I Still Hope

Hebrews 10: 23 Let us hold fast the confession of our hope without wavering, for He who promised is faithful. 24 And let us consider one another in order to stir up love and good works (NKJV)

This past week has been tough. I, too, watched in horror as George Floyd begged for help. I wanted to reach in the tv and push that cop off his neck. I actually could not watch the entire video for the hurt and anger that rose up in me. It felt as if someone was on my chest. My acid reflux started to act up and the tears just rolled. George even called out for mother.

In that instant, I was transported back about a week and a half ago. My middle daughter had left our house riding with her Hispanic boyfriend and ten minutes later I saw her number come across my phone.
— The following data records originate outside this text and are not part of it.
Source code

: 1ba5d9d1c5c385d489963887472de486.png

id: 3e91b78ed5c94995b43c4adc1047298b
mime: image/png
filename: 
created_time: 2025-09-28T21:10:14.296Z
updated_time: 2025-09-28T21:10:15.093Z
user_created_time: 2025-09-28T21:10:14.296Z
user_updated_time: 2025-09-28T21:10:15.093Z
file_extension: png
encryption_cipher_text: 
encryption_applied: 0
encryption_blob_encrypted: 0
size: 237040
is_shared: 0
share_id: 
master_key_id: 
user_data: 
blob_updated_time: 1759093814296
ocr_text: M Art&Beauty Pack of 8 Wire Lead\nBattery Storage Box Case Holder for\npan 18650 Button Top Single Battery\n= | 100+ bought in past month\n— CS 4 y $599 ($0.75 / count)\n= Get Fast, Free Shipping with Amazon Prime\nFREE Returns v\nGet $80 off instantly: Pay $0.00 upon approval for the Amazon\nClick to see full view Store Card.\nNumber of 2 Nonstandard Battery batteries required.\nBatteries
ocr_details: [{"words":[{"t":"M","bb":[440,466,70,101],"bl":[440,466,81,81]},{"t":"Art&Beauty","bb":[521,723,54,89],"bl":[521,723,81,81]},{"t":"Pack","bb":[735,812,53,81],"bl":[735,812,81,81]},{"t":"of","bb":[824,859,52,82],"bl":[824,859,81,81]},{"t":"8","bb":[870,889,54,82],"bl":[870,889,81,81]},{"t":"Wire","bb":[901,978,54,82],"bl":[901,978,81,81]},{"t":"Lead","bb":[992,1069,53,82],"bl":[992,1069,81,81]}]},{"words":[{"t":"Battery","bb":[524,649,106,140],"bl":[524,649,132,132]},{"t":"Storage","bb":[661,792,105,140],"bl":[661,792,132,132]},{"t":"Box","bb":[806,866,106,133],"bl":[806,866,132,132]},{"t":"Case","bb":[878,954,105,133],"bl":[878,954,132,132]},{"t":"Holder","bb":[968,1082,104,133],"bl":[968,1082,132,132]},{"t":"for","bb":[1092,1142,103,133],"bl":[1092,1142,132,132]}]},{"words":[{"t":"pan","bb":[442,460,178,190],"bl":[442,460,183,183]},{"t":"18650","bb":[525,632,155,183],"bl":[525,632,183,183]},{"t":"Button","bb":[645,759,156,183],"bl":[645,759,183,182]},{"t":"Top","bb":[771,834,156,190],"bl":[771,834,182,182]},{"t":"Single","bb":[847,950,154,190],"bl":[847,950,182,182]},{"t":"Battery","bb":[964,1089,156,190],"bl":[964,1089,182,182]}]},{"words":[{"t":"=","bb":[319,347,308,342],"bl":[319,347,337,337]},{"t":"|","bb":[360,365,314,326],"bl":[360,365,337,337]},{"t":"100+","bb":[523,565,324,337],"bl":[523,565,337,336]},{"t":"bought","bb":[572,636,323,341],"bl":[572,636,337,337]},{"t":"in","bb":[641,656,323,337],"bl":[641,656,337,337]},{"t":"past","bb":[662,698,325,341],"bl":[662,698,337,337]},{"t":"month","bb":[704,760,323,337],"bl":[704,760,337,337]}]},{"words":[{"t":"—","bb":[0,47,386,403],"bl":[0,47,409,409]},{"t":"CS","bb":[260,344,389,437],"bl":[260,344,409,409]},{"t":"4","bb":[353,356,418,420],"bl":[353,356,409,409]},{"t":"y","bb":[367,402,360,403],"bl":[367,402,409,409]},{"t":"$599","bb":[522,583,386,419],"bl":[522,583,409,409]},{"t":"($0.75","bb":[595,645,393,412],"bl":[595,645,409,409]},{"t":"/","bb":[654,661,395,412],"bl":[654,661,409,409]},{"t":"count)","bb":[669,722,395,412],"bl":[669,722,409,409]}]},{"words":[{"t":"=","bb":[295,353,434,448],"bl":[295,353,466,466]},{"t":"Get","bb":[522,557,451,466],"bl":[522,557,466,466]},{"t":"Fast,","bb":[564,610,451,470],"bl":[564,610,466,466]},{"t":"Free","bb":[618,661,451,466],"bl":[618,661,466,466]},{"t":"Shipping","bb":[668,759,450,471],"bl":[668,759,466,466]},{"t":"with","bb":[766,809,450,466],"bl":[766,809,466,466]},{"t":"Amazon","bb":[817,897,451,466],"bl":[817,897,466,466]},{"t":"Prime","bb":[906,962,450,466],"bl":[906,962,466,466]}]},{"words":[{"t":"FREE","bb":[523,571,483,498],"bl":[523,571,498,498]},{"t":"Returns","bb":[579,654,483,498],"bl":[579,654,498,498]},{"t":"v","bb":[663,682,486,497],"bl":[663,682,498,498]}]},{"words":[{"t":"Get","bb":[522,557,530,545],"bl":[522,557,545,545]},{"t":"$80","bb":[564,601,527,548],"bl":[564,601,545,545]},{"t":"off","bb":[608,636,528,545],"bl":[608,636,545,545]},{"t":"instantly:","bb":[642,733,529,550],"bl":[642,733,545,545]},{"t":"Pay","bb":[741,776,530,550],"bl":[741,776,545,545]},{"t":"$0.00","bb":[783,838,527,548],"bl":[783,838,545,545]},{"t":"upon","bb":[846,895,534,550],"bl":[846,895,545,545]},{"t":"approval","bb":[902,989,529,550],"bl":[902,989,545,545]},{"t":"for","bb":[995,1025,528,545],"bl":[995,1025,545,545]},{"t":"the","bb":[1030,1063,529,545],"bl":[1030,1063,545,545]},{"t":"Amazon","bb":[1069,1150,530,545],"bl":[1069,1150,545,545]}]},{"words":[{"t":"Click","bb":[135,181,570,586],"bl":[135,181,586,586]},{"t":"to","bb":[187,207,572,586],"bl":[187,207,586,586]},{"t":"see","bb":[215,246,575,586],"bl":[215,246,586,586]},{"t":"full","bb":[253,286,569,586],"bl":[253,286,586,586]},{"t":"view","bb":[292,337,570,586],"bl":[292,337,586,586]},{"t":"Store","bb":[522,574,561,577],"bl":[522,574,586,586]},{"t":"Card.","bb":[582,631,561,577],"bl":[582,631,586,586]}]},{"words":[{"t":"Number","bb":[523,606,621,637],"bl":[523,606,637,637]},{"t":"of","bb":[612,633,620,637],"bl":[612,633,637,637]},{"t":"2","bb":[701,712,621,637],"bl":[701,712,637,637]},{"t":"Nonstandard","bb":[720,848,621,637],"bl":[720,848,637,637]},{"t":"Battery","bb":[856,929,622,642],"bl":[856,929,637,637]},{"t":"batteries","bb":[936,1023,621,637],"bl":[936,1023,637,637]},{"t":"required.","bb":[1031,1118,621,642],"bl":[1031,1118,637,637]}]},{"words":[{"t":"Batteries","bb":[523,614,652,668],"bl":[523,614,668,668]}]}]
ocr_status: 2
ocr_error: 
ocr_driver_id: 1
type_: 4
It was after 11 and I answered to hear her crying, Mommy, Mommy! We just got stopped by the police! My heart dropped into my stomach and I forced myself to talk to her in a voice calmer than my emotions were in reality. I told her to stop crying, breathe, and keep her hands where they could see her. I told her to answer their questions calmly, put me on speaker, and not to make any sudden moves. The main cop allowed her to keep me on until my husband arrived when he saw how young the two were. The tags on the car were expired which is why he stopped them. Both of them were afraid that it was white cops stopping them because they were brown.

When she got back to the house, my daughter could not stop crying. She was visibly shaken and admitted that she was afraid she was not going to come home. I held her and cried too. I did my best to assure her she was safe knowing I didn’t feel that way in my heart.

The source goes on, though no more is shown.